CTypes NASM - how to dereference a pointer to an array of pointers

Question

UPDATE: the code below DOES work to dereference the pointer. I had incorrectly inserted some lines at the entry point that had the effect of overriding the memory location f1_ptr. The important part is that to defererence the pointer when it's stored in a memory location is: mov r15,qword[f1_ptr] / mov rdx,qword[r15+0]. Move memory to r15, then move r15 to rdx. That does it. But as Peter Cordes explains below, memory locations are not thread safe, so best to use registers for pointers at least.

****End of Update****

I am using ctypes to pass a pointer to an array of pointers; each pointer points to the start of a string in a list of names. In the Windows ABI, the pointer is passed as the first parameter in rcx.

On entry to the program, I ordinarily put pointers into memory variables because I can't keep them in the low registers like rcx and rdx; in this case, it's stored as mov [f1_ptr],rcx. But later in the program, when I move from memory to register it doesn't work. In other work with simple pointers (not pointers to an array of pointers), I have no problem.

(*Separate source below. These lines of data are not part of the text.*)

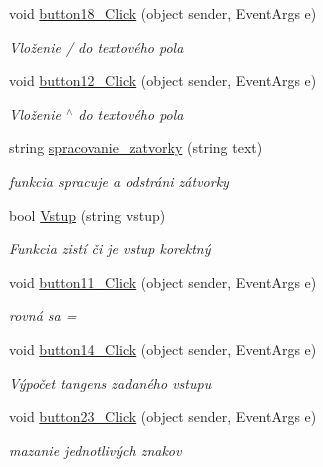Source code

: \begin{DoxyCompactItemize}
void \mbox{\hyperlink{class_i_v_s_1_1_calculator_ac17b0f46c51a9168ee13eb7ec43bf882}{button18\+\_\+\+Click}} (object sender, Event\+Args e)
\begin{DoxyCompactList}\small\item\em Vloženie \textquotesingle{}/\textquotesingle{} do textového pola \end{DoxyCompactList}\item 
void \mbox{\hyperlink{class_i_v_s_1_1_calculator_a654a46c56d62a6b2b11bdf8b729f5102}{button12\+\_\+\+Click}} (object sender, Event\+Args e)
\begin{DoxyCompactList}\small\item\em Vloženie \textquotesingle{}$^\wedge$\textquotesingle{} do textového pola \end{DoxyCompactList}\item 
string \mbox{\hyperlink{class_i_v_s_1_1_calculator_a9c56e5c59d73fbc0bd4db45dc8beb466}{spracovanie\+\_\+zatvorky}} (string text)
\begin{DoxyCompactList}\small\item\em funkcia spracuje a odstráni zátvorky \end{DoxyCompactList}\item 
bool \mbox{\hyperlink{class_i_v_s_1_1_calculator_a1f5a3ec0d3225879502a138d6ce14dec}{Vstup}} (string vstup)
\begin{DoxyCompactList}\small\item\em Funkcia zistí či je vstup korektný \end{DoxyCompactList}\item 
void \mbox{\hyperlink{class_i_v_s_1_1_calculator_af183a6b7dd102cfeceb0bff1495e9a0e}{button11\+\_\+\+Click}} (object sender, Event\+Args e)
\begin{DoxyCompactList}\small\item\em rovná sa = \end{DoxyCompactList}\item 
void \mbox{\hyperlink{class_i_v_s_1_1_calculator_acbac3db9d87c440d5f18b67349b8cd29}{button14\+\_\+\+Click}} (object sender, Event\+Args e)
\begin{DoxyCompactList}\small\item\em Výpočet tangens zadaného vstupu \end{DoxyCompactList}\item 
void \mbox{\hyperlink{class_i_v_s_1_1_calculator_a429d9cfc3bda07afb25f3acdec8894b2}{button23\+\_\+\+Click}} (object sender, Event\+Args e)
\begin{DoxyCompactList}\small\item\em mazanie jednotlivých znakov \end{DoxyCompactList}\item 

\end{DoxyCompactItemize}
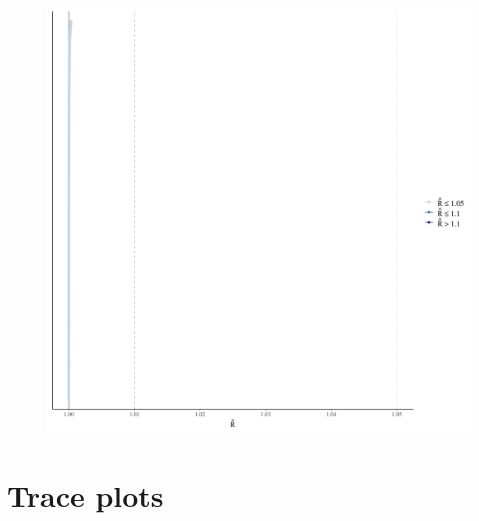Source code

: \documentclass[
]{report}
\begin{document}
\begin{figure}

{\centering \includegraphics[width=1\textwidth,height=\textheight]{diagnostic_plots_files/figure-pdf/unnamed-chunk-19-1.pdf}

}

\end{figure}

\hypertarget{trace-plots-6}{%
\section{Trace plots}\label{trace-plots-6}}
\end{document}
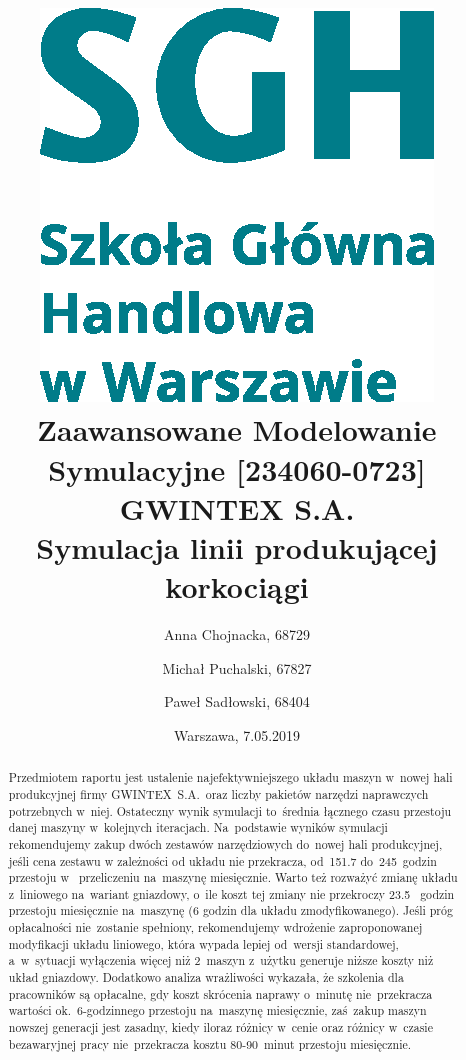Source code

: \documentclass[12pt, a4paper, oneside]{mwart} %
\begin{document}
\title{\includegraphics[width = 0.3 \textwidth]{wykresy/SGHlogotypCMYKpl.eps}\\
\bigskip
Zaawansowane Modelowanie Symulacyjne [234060-0723]\\ 
\bigskip
GWINTEX S.A.\\
Symulacja linii produkującej korkociągi}
\author{Anna Chojnacka, 68729 \and
Michał Puchalski, 67827 \and
Paweł Sadłowski, 68404 }
\date{Warszawa, 7.05.2019}
\maketitle

\pagebreak
\raggedbottom
\begin{center}
\begin{abstract}
Przedmiotem raportu jest ustalenie najefektywniejszego układu maszyn w~nowej hali produkcyjnej firmy GWINTEX~S.A.~oraz liczby pakietów narzędzi naprawczych potrzebnych w~niej. Ostateczny wynik symulacji to~średnia łącznego czasu przestoju danej maszyny w~kolejnych iteracjach. Na~podstawie wyników symulacji rekomendujemy zakup dwóch zestawów narzędziowych do~nowej hali produkcyjnej, jeśli cena zestawu w zależności od układu nie przekracza, od~151.7 do~245~godzin przestoju w~ przeliczeniu na~maszynę miesięcznie. Warto też rozważyć zmianę układu z~liniowego na~wariant gniazdowy, o~ile koszt tej zmiany nie przekroczy 23.5 ~godzin przestoju miesięcznie na~maszynę (6 godzin dla układu zmodyfikowanego). Jeśli próg opłacalności nie~zostanie spełniony, rekomendujemy wdrożenie zaproponowanej modyfikacji układu liniowego, która wypada lepiej od~wersji standardowej, a~w~sytuacji wyłączenia więcej niż 2~maszyn z~użytku generuje niższe koszty niż układ gniazdowy. Dodatkowo analiza wrażliwości wykazała, że szkolenia dla pracowników są opłacalne, gdy koszt skrócenia naprawy o~minutę nie~przekracza wartości ok.~6-godzinnego przestoju na~maszynę miesięcznie, zaś~zakup maszyn nowszej generacji jest zasadny, kiedy iloraz różnicy w~cenie oraz różnicy w~czasie bezawaryjnej pracy nie~przekracza kosztu 80-90~minut przestoju miesięcznie.
\end{abstract}
\end{center}
\pagebreak
\end{document}
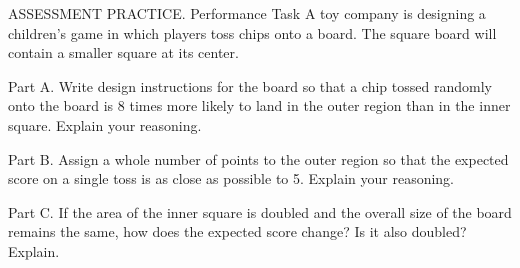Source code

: \documentclass{article}
\newenvironment{practice}[2]{}{}        %
\newcommand{\answer}[1]{}               %
\newcommand{\placeholder}[2]{}          %
\newcommand{\te}[1]{}                   %
\begin{document}
\begin{practice}{27}{3}
ASSESSMENT PRACTICE. Performance Task A toy company is designing a children's game in which players toss chips onto a board. The square board will contain a smaller square at its center.
\placeholder{diagram}{Orange square board with centered darker orange smaller square rotated 45 degrees, labeled 20 points. No dimensions printed.}
Part A. Write design instructions for the board so that a chip tossed randomly onto the board is 8 times more likely to land in the outer region than in the inner square. Explain your reasoning.
\answer{Part A. Each side of the center square should be (\frac13) the side length of the large square. The ratio of the areas of the squares is 1 : 9, so the two regions have areas in the ratio 1 : 8.}
Part B. Assign a whole number of points to the outer region so that the expected score on a single toss is as close as possible to 5. Explain your reasoning.
\answer{Part B. 3 points; Let (x) be the point value in the outer region. The probability of a chip landing in the center square is (\frac19) while the probability of landing in the outer region is (\frac89). Since a chip in the center square is worth 20 points, the expected value is (\frac19(20)+\frac89(x)). For an expected value close to 5, solve this equation: (\frac19(20)+\frac89(x)=5), or (x=3.125). So, making the outer region worth 3 points solves the problem.}
Part C. If the area of the inner square is doubled and the overall size of the board remains the same, how does the expected score change? Is it also doubled? Explain.
\answer{Part C. The expected score is increased but not necessarily doubled. The amount of increase in the expected score depends on the point value of landing in each area.}
\te{Printed answer number 24; likely 27, the Performance Task. Student preview footer prints 540, teacher footer 622.}
\end{practice}
\end{document}

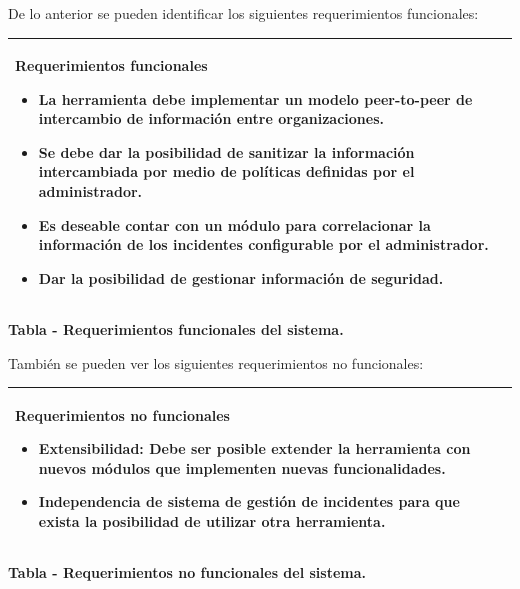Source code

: \bigskip
\newpage
{
	De lo anterior se pueden identificar los siguientes requerimientos funcionales:}
\begin{flushleft}
	\tablefirsthead{}
	\tablehead{}
	\tabletail{}
	\tablelasttail{}
	\begin{supertabular}{|m{5.83516in}|}
		\hline
		\begin{centering}{\bfseries Requerimientos funcionales}
		\end{centering}
		\begin{itemize}
			\item { La herramienta debe implementar un modelo peer-to-peer de intercambio de
				información entre organizaciones.}
			\item { Se debe dar la posibilidad de sanitizar la información intercambiada por medio
				de políticas definidas por el administrador.}
			\item { Es deseable contar con un módulo para correlacionar la información de los
				incidentes configurable por el administrador.}
			\item { Dar la posibilidad de gestionar información de seguridad.}
		\end{itemize}
		\\\hline
	\end{supertabular}
\end{flushleft}
{\centering{}\bfseries
	\foreignlanguage{spanish}{Tabla }\foreignlanguage{spanish}{ - Requerimientos funcionales
		del sistema.}
	\par}
\bigskip
{
	También se pueden ver los siguientes requerimientos no funcionales:}

\begin{flushleft}
	\tablefirsthead{}
	\tablehead{}
	\tabletail{}
	\tablelasttail{}
	\begin{supertabular}{|m{5.83516in}|}
		\hline
		\begin{centering}{\bfseries Requerimientos no funcionales}
		\end{centering}
		\begin{itemize}
			\item { Extensibilidad: Debe ser posible extender la herramienta con nuevos módulos que
				implementen nuevas funcionalidades.}
			\item { Independencia de sistema de gestión de incidentes para que exista la posibilidad de
				utilizar otra herramienta.}
		\end{itemize}
		\\\hline
	\end{supertabular}
\end{flushleft}
{\centering{}\bfseries
	\foreignlanguage{spanish}{Tabla }\foreignlanguage{spanish}{ - Requerimientos no
		funcionales del sistema.}
	\par}


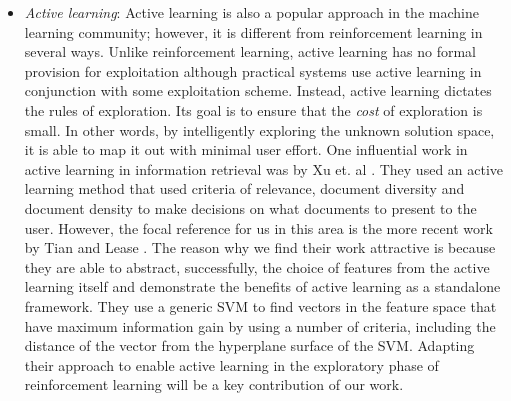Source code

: \documentclass{acm_proc_article-sp}
\begin{document}
\begin{itemize}
\item \emph{Active learning}: Active learning is also a popular approach in the machine learning community; however, it is different from reinforcement learning in several ways. Unlike reinforcement learning, active learning has no formal provision for exploitation although practical systems use active learning in conjunction with some exploitation scheme. Instead, active learning dictates the rules of exploration. Its goal is to ensure that the \emph{cost} of exploration is small. In other words, by intelligently exploring the unknown solution space, it is able to map it out with minimal user effort. One influential work in active learning in information retrieval was by Xu et. al \cite{active2}. They used an active learning method that used criteria of relevance, document diversity and document density to make decisions on what documents to present to the user. However, the focal reference for us in this area is the more recent work by Tian and Lease \cite{aibo}. The reason why we find their work attractive is because they are able to abstract, successfully, the choice of features from the active learning itself and demonstrate the benefits of active learning as a standalone framework. They use a generic SVM to find vectors in the feature space that have maximum information gain by using a number of criteria, including the distance of the vector from the hyperplane surface of the SVM. Adapting their approach to enable active learning in the exploratory phase of reinforcement learning will be a key contribution of our work. 
\end{itemize}
\end{document}
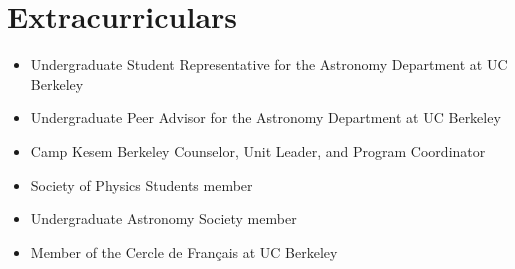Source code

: \documentclass[letterpaper,10pt]{article}
\newcommand{\resumeSubHeadingListStart}{\begin{itemize}[leftmargin=*]}
\newcommand{\resumeSubHeadingListEnd}{\end{itemize}}
\newcommand{\shorterSection}[1]{\vspace{-10pt}\section{#1}}
\begin{document}
\shorterSection{Extracurriculars}
  \resumeSubHeadingListStart
  \small
    \item{Undergraduate Student Representative for the Astronomy Department at UC Berkeley}
    \vspace{-3pt}
    \item{Undergraduate Peer Advisor for the Astronomy Department at UC Berkeley}
    \vspace{-3pt}
    \item{Camp Kesem Berkeley Counselor, Unit Leader, and Program Coordinator}
    \vspace{-3pt}
    \item{Society of Physics Students member}
    \vspace{-3pt}
    \item{Undergraduate Astronomy Society member}
    \vspace{-3pt}
    \item{Member of the Cercle de Français at UC Berkeley}
  \resumeSubHeadingListEnd
  
\end{document}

Based on the answer to an earlier question (Python ctypes how to read a byte from a character array passed to NASM), I found that IF I store rcx in another register on entry (e.g., r15), I can freely use that with no problem downstream in the program. For example, to access the second byte of the second name string:

xor rax,rax
mov rdx,qword[r15+8]
movsx eax,BYTE[rdx+1]
jmp label_900

If instead I mov r15,[f1_ptr] downstream in the program, that doesn't work. To emulate the code above:

xor rax,rax
mov r15,qword[f1_ptr]
mov rdx,qword[r15+8]
movsx eax,BYTE[rdx+1]
jmp label_900

but it not only doesn't work, it crashes.

So the question is: rcx is stored in memory on entry to the program. Later I read it back from memory into r15 and dereference it the same way. Why doesn't it work the same way?

The full code, minus the code segments shown above, is at the link I posted above.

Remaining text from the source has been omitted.